_Work item_
Print the whole listing again exactly as it stands, leaving out any images.

##### Data shown

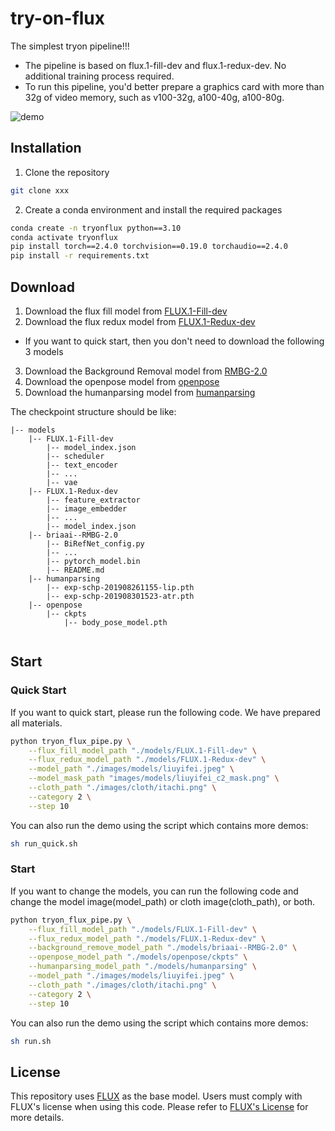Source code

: # try-on-flux
The simplest tryon pipeline!!!
* The pipeline is based on flux.1-fill-dev and flux.1-redux-dev. No additional training process required.
* To run this pipeline, you'd better prepare a graphics card with more than 32g of video memory, such as v100-32g, a100-40g, a100-80g.

![demo](assets/demo.png)&nbsp;

## Installation
1. Clone the repository

```sh
git clone xxx
```

2. Create a conda environment and install the required packages

```sh
conda create -n tryonflux python==3.10
conda activate tryonflux
pip install torch==2.4.0 torchvision==0.19.0 torchaudio==2.4.0
pip install -r requirements.txt

```

## Download
1. Download the flux fill model from [FLUX.1-Fill-dev](https://huggingface.co/black-forest-labs/FLUX.1-Fill-dev)
2. Download the flux redux model from [FLUX.1-Redux-dev](https://huggingface.co/black-forest-labs/FLUX.1-Redux-dev)
* If you want to quick start, then you don't need to download the following 3 models
3. Download the Background Removal model from [RMBG-2.0](https://huggingface.co/briaai/RMBG-2.0)
4. Download the openpose model from [openpose](https://huggingface.co/levihsu/OOTDiffusion/tree/main/checkpoints/openpose)
5. Download the humanparsing model from [humanparsing](https://huggingface.co/levihsu/OOTDiffusion/tree/main/checkpoints/humanparsing)

The checkpoint structure should be like:
```
|-- models
    |-- FLUX.1-Fill-dev
        |-- model_index.json
        |-- scheduler
        |-- text_encoder
        |-- ...
        |-- vae
    |-- FLUX.1-Redux-dev
        |-- feature_extractor
        |-- image_embedder
        |-- ...
        |-- model_index.json
    |-- briaai--RMBG-2.0
        |-- BiRefNet_config.py
        |-- ...
        |-- pytorch_model.bin
        |-- README.md
    |-- humanparsing
        |-- exp-schp-201908261155-lip.pth
        |-- exp-schp-201908301523-atr.pth
    |-- openpose
        |-- ckpts
            |-- body_pose_model.pth
      
```

## Start

### Quick Start
If you want to quick start, please run the following code. We have prepared all materials.
```sh
python tryon_flux_pipe.py \
    --flux_fill_model_path "./models/FLUX.1-Fill-dev" \
    --flux_redux_model_path "./models/FLUX.1-Redux-dev" \
    --model_path "./images/models/liuyifei.jpeg" \
    --model_mask_path "images/models/liuyifei_c2_mask.png" \
    --cloth_path "./images/cloth/itachi.png" \
    --category 2 \
    --step 10 
```
You can also run the demo using the script which contains more demos:
```sh
sh run_quick.sh
```
### Start
If you want to change the models, you can run the following code and change the model image(model_path) or cloth image(cloth_path), or both.
```sh
python tryon_flux_pipe.py \
    --flux_fill_model_path "./models/FLUX.1-Fill-dev" \
    --flux_redux_model_path "./models/FLUX.1-Redux-dev" \
    --background_remove_model_path "./models/briaai--RMBG-2.0" \
    --openpose_model_path "./models/openpose/ckpts" \
    --humanparsing_model_path "./models/humanparsing" \
    --model_path "./images/models/liuyifei.jpeg" \
    --cloth_path "./images/cloth/itachi.png" \
    --category 2 \
    --step 10 
```
You can also run the demo using the script  which contains more demos:
```sh
sh run.sh
```
## License

This repository uses [FLUX](https://github.com/black-forest-labs/flux) as the base model. Users must comply with FLUX's license when using this code. Please refer to [FLUX's License](https://github.com/black-forest-labs/flux/tree/main/model_licenses) for more details.
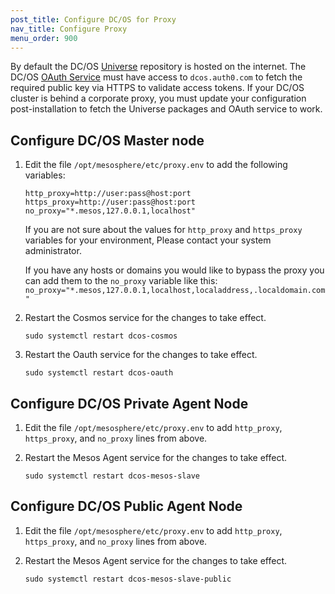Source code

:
 ```yaml
---
post_title: Configure DC/OS for Proxy
nav_title: Configure Proxy
menu_order: 900
---
```


By default the DC/OS [Universe](https://github.com/mesosphere/universe) repository is hosted on the internet. The DC/OS [OAuth Service](https://github.com/dcos/dcos-oauth) must have access to `dcos.auth0.com` to fetch the required public key via HTTPS to validate access tokens. If your DC/OS cluster is behind a corporate proxy, you must update your configuration post-installation to fetch the Universe packages and OAuth service to work. 

## Configure DC/OS Master node

1. Edit the file `/opt/mesosphere/etc/proxy.env` to add the following variables:

    ```
    http_proxy=http://user:pass@host:port
    https_proxy=http://user:pass@host:port
    no_proxy="*.mesos,127.0.0.1,localhost"
    ```
    
    If you are not sure about the values for `http_proxy` and `https_proxy` variables for your environment, Please contact your system administrator.
    
    If you have any hosts or domains you would like to bypass the proxy you can add them to the `no_proxy` variable like this: `no_proxy="*.mesos,127.0.0.1,localhost,localaddress,.localdomain.com"`
    
1.  Restart the Cosmos service for the changes to take effect.

    ```
    sudo systemctl restart dcos-cosmos
    ```

1.  Restart the Oauth service for the changes to take effect.

    ```
    sudo systemctl restart dcos-oauth
    ```

## Configure DC/OS Private Agent Node

1. Edit the file `/opt/mesosphere/etc/proxy.env` to add `http_proxy`, `https_proxy`, and `no_proxy` lines from above. 


1.  Restart the Mesos Agent service for the changes to take effect.

    ```
    sudo systemctl restart dcos-mesos-slave
    ```

## Configure DC/OS Public Agent Node

1. Edit the file `/opt/mesosphere/etc/proxy.env` to add `http_proxy`, `https_proxy`, and `no_proxy` lines from above.


1.  Restart the Mesos Agent service for the changes to take effect.

    ```
    sudo systemctl restart dcos-mesos-slave-public
    ```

##########

_Result for this exercise_
Source code

: # try-on-flux
The simplest tryon pipeline!!!
* The pipeline is based on flux.1-fill-dev and flux.1-redux-dev. No additional training process required.
* To run this pipeline, you'd better prepare a graphics card with more than 32g of video memory, such as v100-32g, a100-40g, a100-80g.

![demo](assets/demo.png)&nbsp;

## Installation
1. Clone the repository

```sh
git clone xxx
```

2. Create a conda environment and install the required packages

```sh
conda create -n tryonflux python==3.10
conda activate tryonflux
pip install torch==2.4.0 torchvision==0.19.0 torchaudio==2.4.0
pip install -r requirements.txt

```

## Download
1. Download the flux fill model from [FLUX.1-Fill-dev](https://huggingface.co/black-forest-labs/FLUX.1-Fill-dev)
2. Download the flux redux model from [FLUX.1-Redux-dev](https://huggingface.co/black-forest-labs/FLUX.1-Redux-dev)
* If you want to quick start, then you don't need to download the following 3 models
3. Download the Background Removal model from [RMBG-2.0](https://huggingface.co/briaai/RMBG-2.0)
4. Download the openpose model from [openpose](https://huggingface.co/levihsu/OOTDiffusion/tree/main/checkpoints/openpose)
5. Download the humanparsing model from [humanparsing](https://huggingface.co/levihsu/OOTDiffusion/tree/main/checkpoints/humanparsing)

The checkpoint structure should be like:
```
|-- models
    |-- FLUX.1-Fill-dev
        |-- model_index.json
        |-- scheduler
        |-- text_encoder
        |-- ...
        |-- vae
    |-- FLUX.1-Redux-dev
        |-- feature_extractor
        |-- image_embedder
        |-- ...
        |-- model_index.json
    |-- briaai--RMBG-2.0
        |-- BiRefNet_config.py
        |-- ...
        |-- pytorch_model.bin
        |-- README.md
    |-- humanparsing
        |-- exp-schp-201908261155-lip.pth
        |-- exp-schp-201908301523-atr.pth
    |-- openpose
        |-- ckpts
            |-- body_pose_model.pth
      
```

## Start

### Quick Start
If you want to quick start, please run the following code. We have prepared all materials.
```sh
python tryon_flux_pipe.py \
    --flux_fill_model_path "./models/FLUX.1-Fill-dev" \
    --flux_redux_model_path "./models/FLUX.1-Redux-dev" \
    --model_path "./images/models/liuyifei.jpeg" \
    --model_mask_path "images/models/liuyifei_c2_mask.png" \
    --cloth_path "./images/cloth/itachi.png" \
    --category 2 \
    --step 10 
```
You can also run the demo using the script which contains more demos:
```sh
sh run_quick.sh
```
### Start
If you want to change the models, you can run the following code and change the model image(model_path) or cloth image(cloth_path), or both.
```sh
python tryon_flux_pipe.py \
    --flux_fill_model_path "./models/FLUX.1-Fill-dev" \
    --flux_redux_model_path "./models/FLUX.1-Redux-dev" \
    --background_remove_model_path "./models/briaai--RMBG-2.0" \
    --openpose_model_path "./models/openpose/ckpts" \
    --humanparsing_model_path "./models/humanparsing" \
    --model_path "./images/models/liuyifei.jpeg" \
    --cloth_path "./images/cloth/itachi.png" \
    --category 2 \
    --step 10 
```
You can also run the demo using the script  which contains more demos:
```sh
sh run.sh
```
## License

This repository uses [FLUX](https://github.com/black-forest-labs/flux) as the base model. Users must comply with FLUX's license when using this code. Please refer to [FLUX's License](https://github.com/black-forest-labs/flux/tree/main/model_licenses) for more details.
Source code

:
 ```yaml
---
post_title: Configure DC/OS for Proxy
nav_title: Configure Proxy
menu_order: 900
---
```


By default the DC/OS [Universe](https://github.com/mesosphere/universe) repository is hosted on the internet. The DC/OS [OAuth Service](https://github.com/dcos/dcos-oauth) must have access to `dcos.auth0.com` to fetch the required public key via HTTPS to validate access tokens. If your DC/OS cluster is behind a corporate proxy, you must update your configuration post-installation to fetch the Universe packages and OAuth service to work. 

## Configure DC/OS Master node

1. Edit the file `/opt/mesosphere/etc/proxy.env` to add the following variables:

    ```
    http_proxy=http://user:pass@host:port
    https_proxy=http://user:pass@host:port
    no_proxy="*.mesos,127.0.0.1,localhost"
    ```
    
    If you are not sure about the values for `http_proxy` and `https_proxy` variables for your environment, Please contact your system administrator.
    
    If you have any hosts or domains you would like to bypass the proxy you can add them to the `no_proxy` variable like this: `no_proxy="*.mesos,127.0.0.1,localhost,localaddress,.localdomain.com"`
    
1.  Restart the Cosmos service for the changes to take effect.

    ```
    sudo systemctl restart dcos-cosmos
    ```

1.  Restart the Oauth service for the changes to take effect.

    ```
    sudo systemctl restart dcos-oauth
    ```

## Configure DC/OS Private Agent Node

1. Edit the file `/opt/mesosphere/etc/proxy.env` to add `http_proxy`, `https_proxy`, and `no_proxy` lines from above. 


1.  Restart the Mesos Agent service for the changes to take effect.

    ```
    sudo systemctl restart dcos-mesos-slave
    ```

## Configure DC/OS Public Agent Node

1. Edit the file `/opt/mesosphere/etc/proxy.env` to add `http_proxy`, `https_proxy`, and `no_proxy` lines from above.


1.  Restart the Mesos Agent service for the changes to take effect.

    ```
    sudo systemctl restart dcos-mesos-slave-public
    ```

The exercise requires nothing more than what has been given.